> _What this task involves_
Every record must be transcribed in its entirety, apart from the images, which are to be omitted.

> _Given records_

※ ※ ※

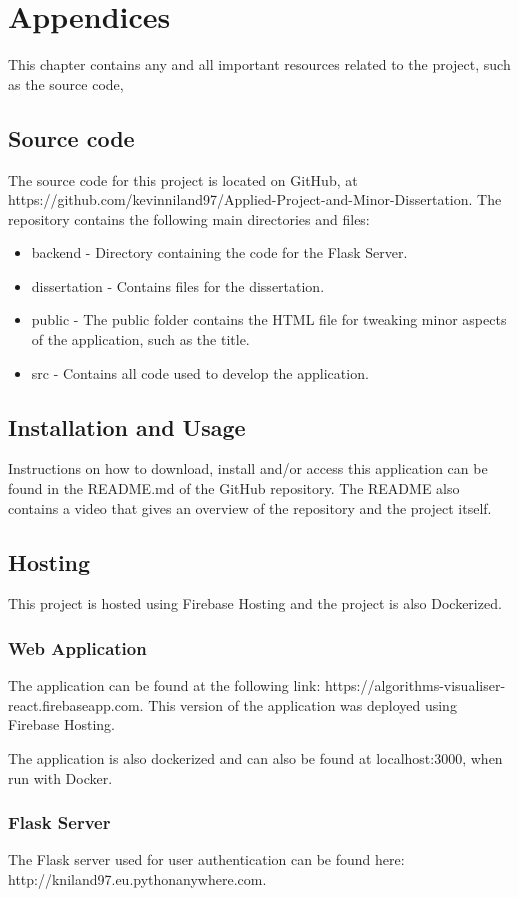 \chapter{Appendices}
This chapter contains any and all important resources related to the project, such as the source code, 

\section{Source code}
The source code for this project is located on GitHub, at https://github.com/kevinniland97/Applied-Project-and-Minor-Dissertation. The repository contains the following main directories and files:

\begin{itemize}
    \item backend - Directory containing the code for the Flask Server.
    \item dissertation - Contains files for the dissertation.
    \item public - The public folder contains the HTML file for tweaking minor aspects of the application, such as the title.
    \item src - Contains all code used to develop the application.
\end{itemize}

\section{Installation and Usage}
Instructions on how to download, install and/or access this application can be found in the README.md of the GitHub repository. The README also contains a video that gives an overview of the repository and the project itself.

\newpage
\section{Hosting}
This project is hosted using Firebase Hosting and the project is also Dockerized.

\subsection{Web Application}
The application can be found at the following link: https://algorithms-visualiser-react.firebaseapp.com. This version of the application was deployed using Firebase Hosting.

\medskip
The application is also dockerized and can also be found at localhost:3000, when run with Docker.

\subsection{Flask Server}
The Flask server used for user authentication can be found here: http://kniland97.eu.pythonanywhere.com.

※ ※ ※

> _Result for this task_
 \chapter{Appendices}
This chapter contains any and all important resources related to the project, such as the source code, 

\section{Source code}
The source code for this project is located on GitHub, at https://github.com/kevinniland97/Applied-Project-and-Minor-Dissertation. The repository contains the following main directories and files:

\begin{itemize}
    \item backend - Directory containing the code for the Flask Server.
    \item dissertation - Contains files for the dissertation.
    \item public - The public folder contains the HTML file for tweaking minor aspects of the application, such as the title.
    \item src - Contains all code used to develop the application.
\end{itemize}

\section{Installation and Usage}
Instructions on how to download, install and/or access this application can be found in the README.md of the GitHub repository. The README also contains a video that gives an overview of the repository and the project itself.

\newpage
\section{Hosting}
This project is hosted using Firebase Hosting and the project is also Dockerized.

\subsection{Web Application}
The application can be found at the following link: https://algorithms-visualiser-react.firebaseapp.com. This version of the application was deployed using Firebase Hosting.

\medskip
The application is also dockerized and can also be found at localhost:3000, when run with Docker.

\subsection{Flask Server}
The Flask server used for user authentication can be found here: http://kniland97.eu.pythonanywhere.com.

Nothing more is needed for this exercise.